■ Problem to work on
Copy out, from the entries below, each line that holds the string "include".

(Pictures paired with source code)
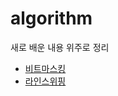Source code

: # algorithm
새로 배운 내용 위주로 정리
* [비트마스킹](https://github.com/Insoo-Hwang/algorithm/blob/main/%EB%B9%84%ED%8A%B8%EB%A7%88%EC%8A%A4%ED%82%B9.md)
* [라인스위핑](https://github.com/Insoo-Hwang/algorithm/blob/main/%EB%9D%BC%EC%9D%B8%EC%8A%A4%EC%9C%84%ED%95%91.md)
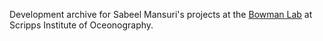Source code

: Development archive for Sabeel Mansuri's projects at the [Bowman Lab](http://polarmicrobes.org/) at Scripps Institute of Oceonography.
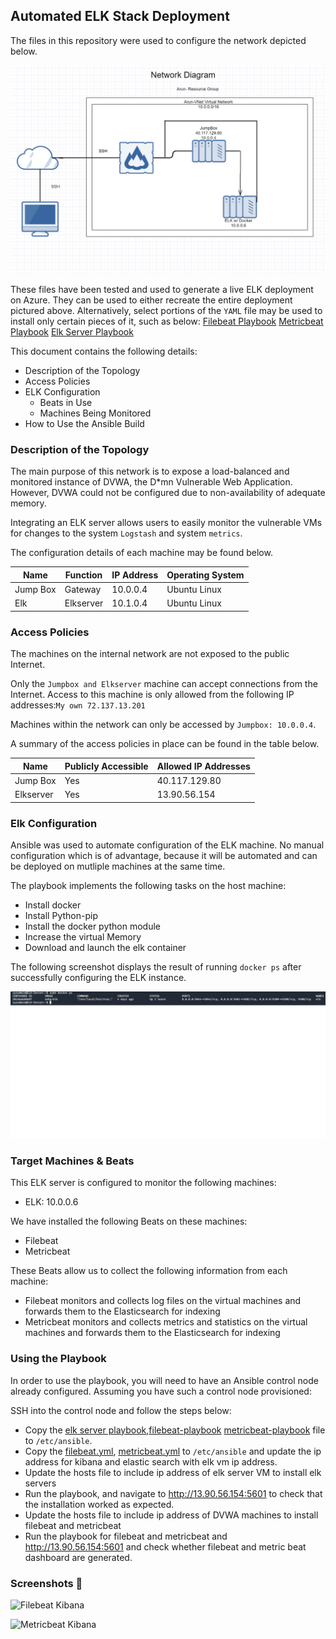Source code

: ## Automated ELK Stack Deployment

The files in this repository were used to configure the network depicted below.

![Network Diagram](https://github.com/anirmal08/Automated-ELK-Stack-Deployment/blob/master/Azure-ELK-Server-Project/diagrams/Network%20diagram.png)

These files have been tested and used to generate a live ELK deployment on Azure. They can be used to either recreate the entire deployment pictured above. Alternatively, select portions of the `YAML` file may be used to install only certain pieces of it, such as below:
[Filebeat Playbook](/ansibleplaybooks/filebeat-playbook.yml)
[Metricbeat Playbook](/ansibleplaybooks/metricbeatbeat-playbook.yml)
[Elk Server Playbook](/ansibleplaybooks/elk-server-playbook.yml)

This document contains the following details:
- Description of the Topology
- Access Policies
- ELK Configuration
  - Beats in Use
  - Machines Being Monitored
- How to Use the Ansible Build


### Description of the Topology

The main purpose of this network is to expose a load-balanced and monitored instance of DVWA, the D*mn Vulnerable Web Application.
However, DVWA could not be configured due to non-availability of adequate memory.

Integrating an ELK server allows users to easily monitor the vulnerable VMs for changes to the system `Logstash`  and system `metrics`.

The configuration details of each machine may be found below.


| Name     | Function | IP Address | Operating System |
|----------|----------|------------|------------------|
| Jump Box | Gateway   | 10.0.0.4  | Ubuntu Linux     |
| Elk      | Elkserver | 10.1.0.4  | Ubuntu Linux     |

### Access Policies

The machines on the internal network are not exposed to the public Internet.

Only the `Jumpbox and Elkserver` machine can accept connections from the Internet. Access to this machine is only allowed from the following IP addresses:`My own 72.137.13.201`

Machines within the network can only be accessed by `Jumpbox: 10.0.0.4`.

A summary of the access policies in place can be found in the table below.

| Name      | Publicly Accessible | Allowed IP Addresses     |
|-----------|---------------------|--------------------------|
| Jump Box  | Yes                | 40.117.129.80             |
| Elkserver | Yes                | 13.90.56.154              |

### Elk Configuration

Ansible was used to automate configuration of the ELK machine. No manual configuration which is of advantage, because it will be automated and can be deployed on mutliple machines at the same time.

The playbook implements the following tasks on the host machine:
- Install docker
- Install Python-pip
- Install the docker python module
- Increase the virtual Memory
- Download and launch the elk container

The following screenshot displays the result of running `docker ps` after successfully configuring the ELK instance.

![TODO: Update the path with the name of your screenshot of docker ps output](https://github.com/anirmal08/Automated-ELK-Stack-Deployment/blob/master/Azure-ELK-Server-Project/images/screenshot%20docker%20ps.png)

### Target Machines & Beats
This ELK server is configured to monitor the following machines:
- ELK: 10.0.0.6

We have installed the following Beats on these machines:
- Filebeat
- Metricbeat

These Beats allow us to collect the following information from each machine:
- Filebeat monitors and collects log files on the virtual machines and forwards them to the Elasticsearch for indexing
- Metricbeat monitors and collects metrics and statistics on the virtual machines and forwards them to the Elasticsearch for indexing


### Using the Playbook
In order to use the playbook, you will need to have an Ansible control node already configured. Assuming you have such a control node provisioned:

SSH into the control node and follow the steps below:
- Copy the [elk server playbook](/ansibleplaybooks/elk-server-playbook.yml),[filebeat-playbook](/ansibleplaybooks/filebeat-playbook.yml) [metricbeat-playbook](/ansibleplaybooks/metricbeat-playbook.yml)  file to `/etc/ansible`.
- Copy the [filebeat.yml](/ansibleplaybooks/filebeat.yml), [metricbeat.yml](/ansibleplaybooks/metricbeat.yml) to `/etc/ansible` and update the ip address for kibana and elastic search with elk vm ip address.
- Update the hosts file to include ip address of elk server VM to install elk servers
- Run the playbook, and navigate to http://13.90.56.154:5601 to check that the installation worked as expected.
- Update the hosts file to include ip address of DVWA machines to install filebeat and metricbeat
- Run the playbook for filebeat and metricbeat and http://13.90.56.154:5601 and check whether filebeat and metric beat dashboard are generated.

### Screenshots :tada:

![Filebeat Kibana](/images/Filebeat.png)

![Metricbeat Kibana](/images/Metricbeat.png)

■ Exercise response
- Update the hosts file to include ip address of elk server VM to install elk servers
- Update the hosts file to include ip address of DVWA machines to install filebeat and metricbeat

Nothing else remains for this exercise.